Krinzanz . His hand crept automatically to the pocket it was stowed in. Now, there’s an idea .

But it wasn’t really. He’d debated long and hard with himself whether or not to use some of his dwindling supply to beat out the symptoms of whatever he’d caught from the sneezing slave boy. In the end, an iron campaign frugality won out. He was down to his last thumb-sized twist of the krin, and there was no telling when he’d next be able to buy some more. Hugging the coast and allowing for favorable winds, Marsh Queen’s Favor might make harbor at Baldaran in a couple of days, but then Baldaran was an odd town, full of neatly maintained temples and pious little fucks in the magistrature. There’d been a public order ban in force on noxious substances the last time Ringil was there.

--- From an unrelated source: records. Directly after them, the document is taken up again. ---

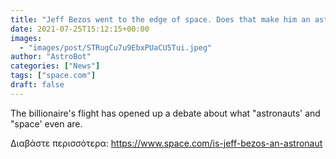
 ```yaml
---
title: "Jeff Bezos went to the edge of space. Does that make him an astronaut?"
date: 2021-07-25T15:12:15+00:00
images:
  - "images/post/STRugCu7u9EbxPUaCU5Tui.jpeg"
author: "AstroBot"
categories: ["News"]
tags: ["space.com"]
draft: false
---
```


The billionaire's flight has opened up a debate about what "astronauts' and "space' even are. 

Διαβάστε περισσότερα: https://www.space.com/is-jeff-bezos-an-astronaut
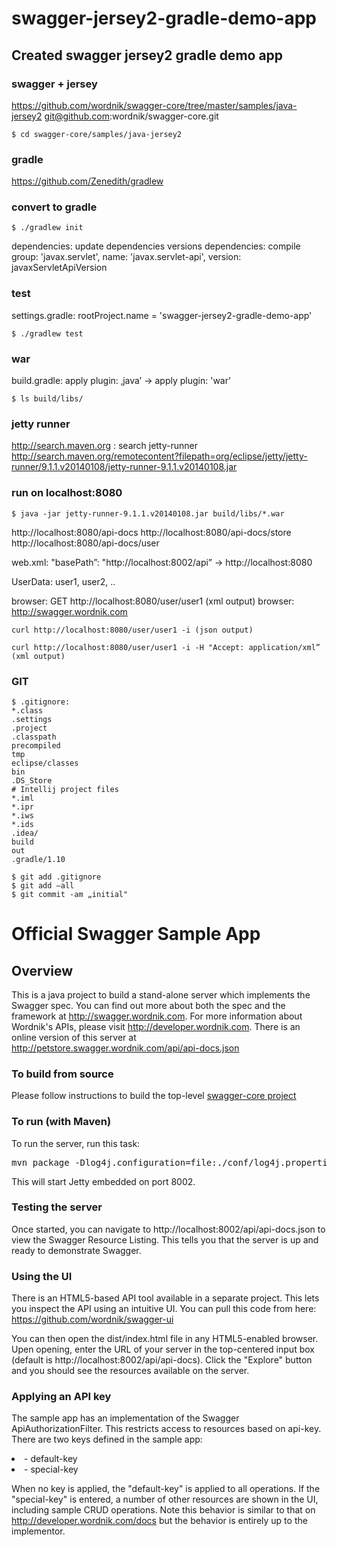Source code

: # swagger-jersey2-gradle-demo-app
## Created swagger jersey2 gradle demo app

### swagger + jersey
https://github.com/wordnik/swagger-core/tree/master/samples/java-jersey2
git@github.com:wordnik/swagger-core.git
```
$ cd swagger-core/samples/java-jersey2
```

### gradle
https://github.com/Zenedith/gradlew

### convert to gradle
```
$ ./gradlew init
```
dependencies: update dependencies versions
dependencies: compile group: 'javax.servlet', name: 'javax.servlet-api', version: javaxServletApiVersion

### test
settings.gradle:  rootProject.name = 'swagger-jersey2-gradle-demo-app'
```
$ ./gradlew test
```

### war
build.gradle: apply plugin: ‚java’ -> apply plugin: 'war'

```
$ ls build/libs/
```

### jetty runner
http://search.maven.org : search jetty-runner
http://search.maven.org/remotecontent?filepath=org/eclipse/jetty/jetty-runner/9.1.1.v20140108/jetty-runner-9.1.1.v20140108.jar

### run on localhost:8080
```
$ java -jar jetty-runner-9.1.1.v20140108.jar build/libs/*.war
```

http://localhost:8080/api-docs
http://localhost:8080/api-docs/store
http://localhost:8080/api-docs/user

web.xml: "basePath”: "http://localhost:8002/api” -> http://localhost:8080

UserData: user1, user2, ..

browser: GET http://localhost:8080/user/user1 (xml output)
browser: http://swagger.wordnik.com

```
curl http://localhost:8080/user/user1 -i (json output)
```
```
curl http://localhost:8080/user/user1 -i -H "Accept: application/xml” (xml output)
```

### GIT
```
$ .gitignore:
*.class
.settings
.project
.classpath
precompiled
tmp
eclipse/classes
bin
.DS_Store
# Intellij project files
*.iml
*.ipr
*.iws
*.ids
.idea/
build
out
.gradle/1.10
```
```
$ git add .gitignore
$ git add —all
$ git commit -am „initial"
```

# Official Swagger Sample App

## Overview
This is a java project to build a stand-alone server which implements the Swagger spec.  You can find out 
more about both the spec and the framework at http://swagger.wordnik.com.  For more information 
about Wordnik's APIs, please visit http://developer.wordnik.com.  There is an online version of this
server at http://petstore.swagger.wordnik.com/api/api-docs.json

### To build from source
Please follow instructions to build the top-level [swagger-core project](https://github.com/wordnik/swagger-core)

### To run (with Maven)
To run the server, run this task:
<pre>
mvn package -Dlog4j.configuration=file:./conf/log4j.properties jetty:run
</pre>

This will start Jetty embedded on port 8002.

### Testing the server
Once started, you can navigate to http://localhost:8002/api/api-docs.json to view the Swagger Resource Listing.
This tells you that the server is up and ready to demonstrate Swagger.

### Using the UI
There is an HTML5-based API tool available in a separate project.  This lets you inspect the API using an 
intuitive UI.  You can pull this code from here:  https://github.com/wordnik/swagger-ui

You can then open the dist/index.html file in any HTML5-enabled browser.  Upen opening, enter the
URL of your server in the top-centered input box (default is http://localhost:8002/api/api-docs).  Click the "Explore" 
button and you should see the resources available on the server.

### Applying an API key
The sample app has an implementation of the Swagger ApiAuthorizationFilter.  This restricts access to resources
based on api-key.  There are two keys defined in the sample app:

<li>- default-key</li>

<li>- special-key</li>

When no key is applied, the "default-key" is applied to all operations.  If the "special-key" is entered, a
number of other resources are shown in the UI, including sample CRUD operations.  Note this behavior is similar
to that on http://developer.wordnik.com/docs but the behavior is entirely up to the implementor.
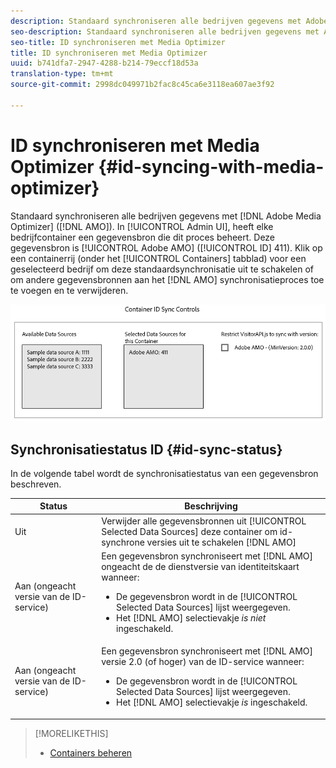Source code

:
 ```yaml
---
description: Standaard synchroniseren alle bedrijven gegevens met Adobe Media Optimizer (AMO). In Admin UI, heeft elke bedrijfcontainer een gegevensbron die dit proces beheert. Deze gegevensbron is Adobe AMO (ID 411). Klik op een containerrij (onder het tabblad Containers) voor een geselecteerd bedrijf om deze standaardsynchronisatie uit te schakelen of om andere gegevensbronnen aan het AMO-synchronisatieproces toe te voegen en te verwijderen.
seo-description: Standaard synchroniseren alle bedrijven gegevens met Adobe Media Optimizer (AMO). In Admin UI, heeft elke bedrijfcontainer een gegevensbron die dit proces beheert. Deze gegevensbron is Adobe AMO (ID 411). Klik op een containerrij (onder het tabblad Containers) voor een geselecteerd bedrijf om deze standaardsynchronisatie uit te schakelen of om andere gegevensbronnen aan het AMO-synchronisatieproces toe te voegen en te verwijderen.
seo-title: ID synchroniseren met Media Optimizer
title: ID synchroniseren met Media Optimizer
uuid: b741dfa7-2947-4288-b214-79eccf18d53a
translation-type: tm+mt
source-git-commit: 2998dc049971b2fac8c45ca6e3118ea607ae3f92

---
```



# ID synchroniseren met Media Optimizer {#id-syncing-with-media-optimizer}

Standaard synchroniseren alle bedrijven gegevens met [!DNL Adobe Media Optimizer] ([!DNL AMO]). In [!UICONTROL Admin UI], heeft elke bedrijfcontainer een gegevensbron die dit proces beheert. Deze gegevensbron is [!UICONTROL Adobe AMO] ([!UICONTROL ID] 411). Klik op een containerrij (onder het [!UICONTROL Containers] tabblad) voor een geselecteerd bedrijf om deze standaardsynchronisatie uit te schakelen of om andere gegevensbronnen aan het [!DNL AMO] synchronisatieproces toe te voegen en te verwijderen.

![](assets/id-sync.png)

## Synchronisatiestatus ID {#id-sync-status}

In de volgende tabel wordt de synchronisatiestatus van een gegevensbron beschreven.

| Status | Beschrijving |
|------ | -------- |
| Uit | Verwijder alle gegevensbronnen uit [!UICONTROL Selected Data Sources] deze container om id-synchrone versies uit te schakelen [!DNL AMO] |
| Aan (ongeacht versie van de ID-service) | Een gegevensbron synchroniseert met [!DNL AMO] ongeacht de de dienstversie van identiteitskaart wanneer: <ul><li>De gegevensbron wordt in de [!UICONTROL Selected Data Sources] lijst weergegeven.</li><li>Het [!DNL AMO] selectievakje *is niet* ingeschakeld.</li></ul> |
| Aan (ongeacht versie van de ID-service) | Een gegevensbron synchroniseert met [!DNL AMO] versie 2.0 (of hoger) van de ID-service wanneer: <ul><li>De gegevensbron wordt in de [!UICONTROL Selected Data Sources] lijst weergegeven.</li><li>Het [!DNL AMO] selectievakje *is* ingeschakeld.</li></ul> |

>[!MORELIKETHIS]
>
>* [Containers beheren](../companies/admin-manage-containers.md#task_61DB5CEECC5049DD8D059C642AC3F967)


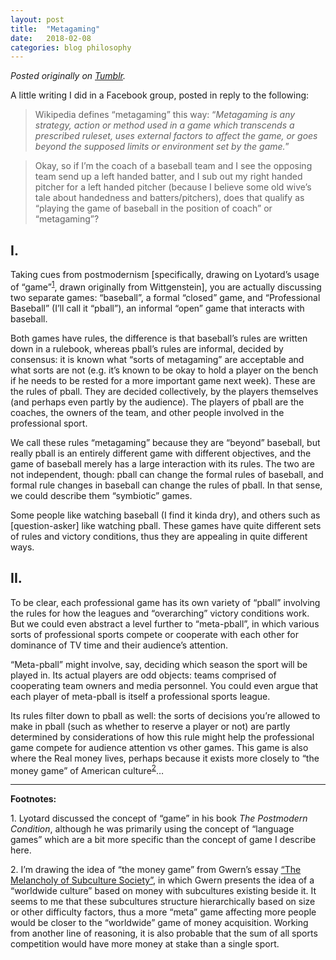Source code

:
 ```yaml
---
layout: post
title:  "Metagaming"
date:   2018-02-08
categories: blog philosophy
---
```


_Posted originally on [Tumblr](https://simpolism.tumblr.com/post/170654175624/a-little-writing-i-did-in-a-facebook-group-posted)._

A little writing I did in a Facebook group, posted in reply to the following:

> Wikipedia defines “metagaming” this way: “_Metagaming is any strategy, action or method used in a game which transcends a prescribed ruleset, uses external factors to affect the game, or goes beyond the supposed limits or environment set by the game._”

> Okay, so if I’m the coach of a baseball team and I see the opposing team send up a left handed batter, and I sub out my right handed pitcher for a left handed pitcher (because I believe some old wive’s tale about handedness and batters/pitchers), does that qualify as “playing the game of baseball in the position of coach” or “metagaming”?

## I.

Taking cues from postmodernism [specifically, drawing on Lyotard’s usage of “game”<sup>[1](#f1)</sup>, drawn originally from Wittgenstein], you are actually discussing two separate games: “baseball”, a formal “closed” game, and “Professional Baseball” (I’ll call it “pball”), an informal “open” game that interacts with baseball.

Both games have rules, the difference is that baseball’s rules are written down in a rulebook, whereas pball’s rules are informal, decided by consensus: it is known what “sorts of metagaming” are acceptable and what sorts are not (e.g. it’s known to be okay to hold a player on the bench if he needs to be rested for a more important game next week). These are the rules of pball. They are decided collectively, by the players themselves (and perhaps even partly by the audience). The players of pball are the coaches, the owners of the team, and other people involved in the professional sport.

We call these rules “metagaming” because they are “beyond” baseball, but really pball is an entirely different game with different objectives, and the game of baseball merely has a large interaction with its rules. The two are not independent, though: pball can change the formal rules of baseball, and formal rule changes in baseball can change the rules of pball. In that sense, we could describe them “symbiotic” games.

Some people like watching baseball (I find it kinda dry), and others such as [question-asker] like watching pball. These games have quite different sets of rules and victory conditions, thus they are appealing in quite different ways.

## II.

To be clear, each professional game has its own variety of “pball” involving the rules for how the leagues and “overarching” victory conditions work. But we could even abstract a level further to “meta-pball”, in which various sorts of professional sports compete or cooperate with each other for dominance of TV time and their audience’s attention.

“Meta-pball” might involve, say, deciding which season the sport will be played in. Its actual players are odd objects: teams comprised of cooperating team owners and media personnel. You could even argue that each player of meta-pball is itself a professional sports league.

Its rules filter down to pball as well: the sorts of decisions you’re allowed to make in pball (such as whether to reserve a player or not) are partly determined by considerations of how this rule might help the professional game compete for audience attention vs other games. This game is also where the Real money lives, perhaps because it exists more closely to “the money game” of American culture<sup>[2](#f2)</sup>…

* * *

**Footnotes:**

<a name="f1">1</a>. Lyotard discussed the concept of “game” in his book _The Postmodern Condition_, although he was primarily using the concept of “language games” which are a bit more specific than the concept of game I describe here.

<a name="f2">2</a>. I’m drawing the idea of “the money game” from Gwern’s essay [“The Melancholy of Subculture Society”](https://www.gwern.net/The-Melancholy-of-Subculture-Society), in which Gwern presents the idea of a “worldwide culture” based on money with subcultures existing beside it. It seems to me that these subcultures structure hierarchically based on size or other difficulty factors, thus a more “meta” game affecting more people would be closer to the “worldwide” game of money acquisition. Working from another line of reasoning, it is also probable that the sum of all sports competition would have more money at stake than a single sport.
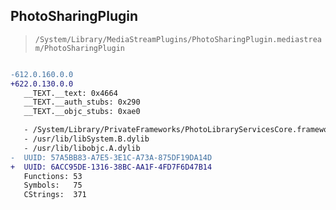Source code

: ## PhotoSharingPlugin

> `/System/Library/MediaStreamPlugins/PhotoSharingPlugin.mediastream/PhotoSharingPlugin`

```diff

-612.0.160.0.0
+622.0.130.0.0
   __TEXT.__text: 0x4664
   __TEXT.__auth_stubs: 0x290
   __TEXT.__objc_stubs: 0xae0

   - /System/Library/PrivateFrameworks/PhotoLibraryServicesCore.framework/PhotoLibraryServicesCore
   - /usr/lib/libSystem.B.dylib
   - /usr/lib/libobjc.A.dylib
-  UUID: 57A5BB83-A7E5-3E1C-A73A-875DF19DA14D
+  UUID: 6ACC95DE-1316-38BC-AA1F-4FD7F6D47B14
   Functions: 53
   Symbols:   75
   CStrings:  371

```

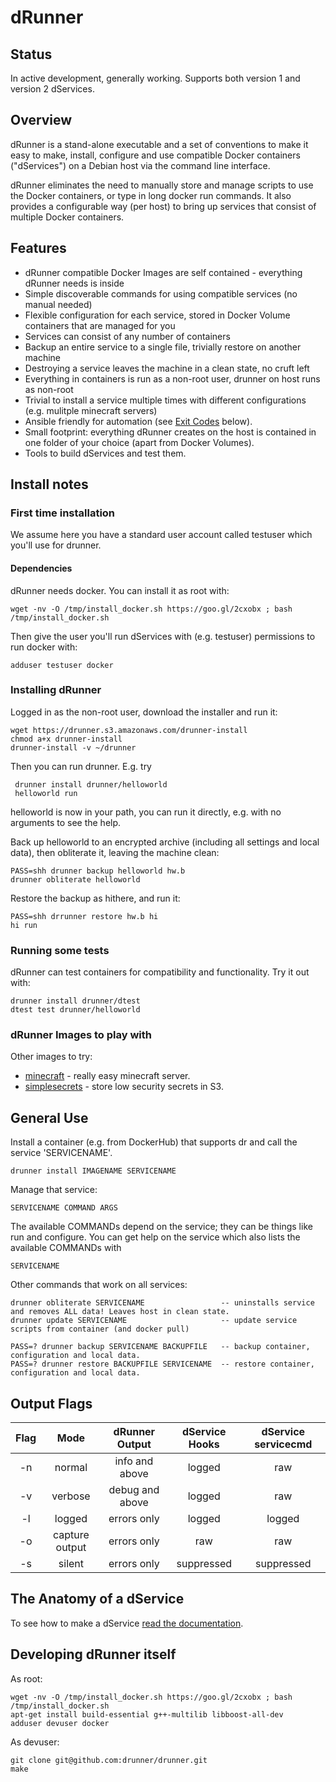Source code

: # dRunner

## Status

In active development, generally working. Supports both version 1 and version 2 dServices.

## Overview

dRunner is a stand-alone executable and a set of conventions to make it easy to make, install,
configure and use compatible Docker containers ("dServices") on a Debian host via the 
command line interface.

dRunner eliminates the need to manually store and manage scripts to use the Docker containers,
or type in long docker run commands. It also provides a configurable way (per host) to bring up 
services that consist of multiple Docker containers.

## Features

* dRunner compatible Docker Images are self contained - everything dRunner needs is inside
* Simple discoverable commands for using compatible services (no manual needed)
* Flexible configuration for each service, stored in Docker Volume containers that are managed for you
* Services can consist of any number of containers
* Backup an entire service to a single file, trivially restore on another machine
* Destroying a service leaves the machine in a clean state, no cruft left
* Everything in containers is run as a non-root user, drunner on host runs as non-root
* Trivial to install a service multiple times with different configurations (e.g. mulitple minecraft servers)
* Ansible friendly for automation (see [Exit Codes](https://github.com/j842/dr#exit-codes) below).
* Small footprint: everything dRunner creates on the host is contained in one folder of your choice (apart from Docker Volumes).
* Tools to build dServices and test them.


## Install notes


### First time installation

We assume here you have a standard user account called testuser which you'll use for drunner.

#### Dependencies

dRunner needs docker. You can install it as root with:
```
wget -nv -O /tmp/install_docker.sh https://goo.gl/2cxobx ; bash /tmp/install_docker.sh
```

Then give the user you'll run dServices with (e.g. testuser) permissions to run docker with:
```
adduser testuser docker
```

### Installing dRunner

Logged in as the non-root user, download the installer and run it:
```
wget https://drunner.s3.amazonaws.com/drunner-install
chmod a+x drunner-install
drunner-install -v ~/drunner
```

Then you can run drunner. E.g. try
```
 drunner install drunner/helloworld
 helloworld run
```
helloworld is now in your path, you can run it directly, e.g. with no arguments
to see the help.

Back up helloworld to an encrypted archive (including all settings and local data),
then obliterate it, leaving the machine clean:
```
PASS=shh drunner backup helloworld hw.b
drunner obliterate helloworld
```
Restore the backup as hithere, and run it:
```   
PASS=shh drrunner restore hw.b hi
hi run
```

### Running some tests

dRunner can test containers for compatibility and functionality. Try it out with:
```
drunner install drunner/dtest
dtest test drunner/helloworld
```

### dRunner Images to play with

Other images to try:
* [minecraft](https://github.com/j842/drunner-minecraft) - really easy minecraft server.
* [simplesecrets](https://github.com/j842/drunner-simplesecrets) - store low security secrets in S3.


## General Use

Install a container (e.g. from DockerHub) that supports dr and call the service 'SERVICENAME'.
```
drunner install IMAGENAME SERVICENAME
```

Manage that service:
```
SERVICENAME COMMAND ARGS
```
The available COMMANDs depend on the service; they can be things like run and configure. You can get help on the service
which also lists the available COMMANDs with
```
SERVICENAME
```

Other commands that work on all services:
```
drunner obliterate SERVICENAME                 -- uninstalls service and removes ALL data! Leaves host in clean state.
drunner update SERVICENAME                     -- update service scripts from container (and docker pull)

PASS=? drunner backup SERVICENAME BACKUPFILE   -- backup container, configuration and local data.
PASS=? drunner restore BACKUPFILE SERVICENAME  -- restore container, configuration and local data.
```

## Output Flags

| Flag    |      Mode      |  dRunner Output | dService Hooks | dService servicecmd |
|:-------:|:--------------:|:---------------:|:--------------:|:-------------------:|
| -n      | normal         | info and above  | logged         | raw                 |
| -v      | verbose        | debug and above | logged         | raw                 |
| -l      | logged         | errors only     | logged         | logged              |
| -o      | capture output | errors only     | raw            | raw                 |
| -s      | silent         | errors only     | suppressed     | suppressed          |


## The Anatomy of a dService

To see how to make a dService [read the documentation](https://github.com/drunner/drunner/blob/master/MAKECOMPATIBLE.md).

## Developing dRunner itself

As root:
```
wget -nv -O /tmp/install_docker.sh https://goo.gl/2cxobx ; bash /tmp/install_docker.sh
apt-get install build-essential g++-multilib libboost-all-dev
adduser devuser docker
```

As devuser:
```
git clone git@github.com:drunner/drunner.git
make
```


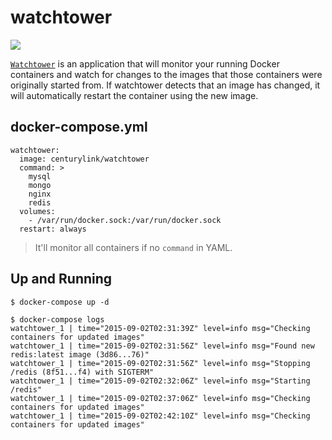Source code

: watchtower
==========

![](https://badge.imagelayers.io/centurylink/watchtower:latest.svg)

[`Watchtower`][1] is an application that will monitor your running Docker containers
and watch for changes to the images that those containers were originally
started from. If watchtower detects that an image has changed, it will
automatically restart the container using the new image.

## docker-compose.yml

```
watchtower:
  image: centurylink/watchtower
  command: >
    mysql
    mongo
    nginx
    redis
  volumes:
    - /var/run/docker.sock:/var/run/docker.sock
  restart: always
```

> It'll monitor all containers if no `command` in YAML.

## Up and Running

```
$ docker-compose up -d

$ docker-compose logs
watchtower_1 | time="2015-09-02T02:31:39Z" level=info msg="Checking containers for updated images"
watchtower_1 | time="2015-09-02T02:31:56Z" level=info msg="Found new redis:latest image (3d86...76)"
watchtower_1 | time="2015-09-02T02:31:56Z" level=info msg="Stopping /redis (8f51...f4) with SIGTERM"
watchtower_1 | time="2015-09-02T02:32:06Z" level=info msg="Starting /redis"
watchtower_1 | time="2015-09-02T02:37:06Z" level=info msg="Checking containers for updated images"
watchtower_1 | time="2015-09-02T02:42:10Z" level=info msg="Checking containers for updated images"
```

[1]: https://hub.docker.com/r/centurylink/watchtower/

After Baldaran, it was Rajal, almost twice the distance again, and a searing, sand-and-spat-blood combat memory for every yard of shoreline once they got there. He wasn’t sure he’d be going ashore at Rajal if he could avoid it.

And after that, well…

After that…

Decision time, Gil .

The street took a bend to the right, and above cheerily lit windows the hanging sign outside the Hero’s Respite Inn came into view—some suspiciously clean-looking knight at restful ease on a carpet of lizard corpses. Lettering above his head in gilt-edged red. So it seemed the skipper was competent to chart a course, on land at least. Seven streets up, the crooked lane to the left and follow the torches until the bend with the temple on the right. The inn stands at the corner opposite. Room Eleven. Ask for the Lady Quilien of Gris .

So far, right on the money.

Ringil checked to see his husky escort were still with him—in fact they’d been dawdling so as not to get ahead of the man who’d given them coin—and realized abruptly just how slow he’d been, climbing the shallow incline of the streets up from the harbor. He nodded curtly at the men, and stood still in the street to catch his breath. The moment tilted alarmingly beneath him. His vision webbed across in gray at the edges; he felt sick and empty.

He covered for it with a measured stare across to the ornate statue-work on the temple’s façade—Hoiran’s customary tusked and fanged ferocity pared down here to something a little more urbane and close-mouthed, perhaps influenced by traffic with the south and its penchant for studiously human religious figures. But for the massively muscled shoulders and an alarming, overly well-toothed grin, the Hoiran depicted here could almost have been a Yhelteth holy man, hands raised in benediction. At his flanks, the other members of the Dark Court ranged out in bas-relief like some hard-bitten mercenary command whose services the Dark King was trying to offer you. They were equally toned-down of aspect but still possessed most of the weapons and items of iconic power accorded them in more northerly tradition. Oddly, there seemed to be a gap in their ranks on Hoiran’s left. Ringil was too jangled to focus and work out who wasn’t there.

In the dim guttering of the street torches, he thought the figure of Dakovash tipped its head a fraction and winked at him.

Did not .

He leveled his breathing, snapped a glance over his shoulder, and caught his escort watching him curiously. They averted their gazes as soon as he looked around, found something apparently fascinating instead about the brightly lit windows of the Hero’s Respite. From the interior of the inn, a suddenly audible wash of laughter. It sounded harmless enough. Ringil looked from one man to the other, cleared his throat, and turned his back on the darkened temple.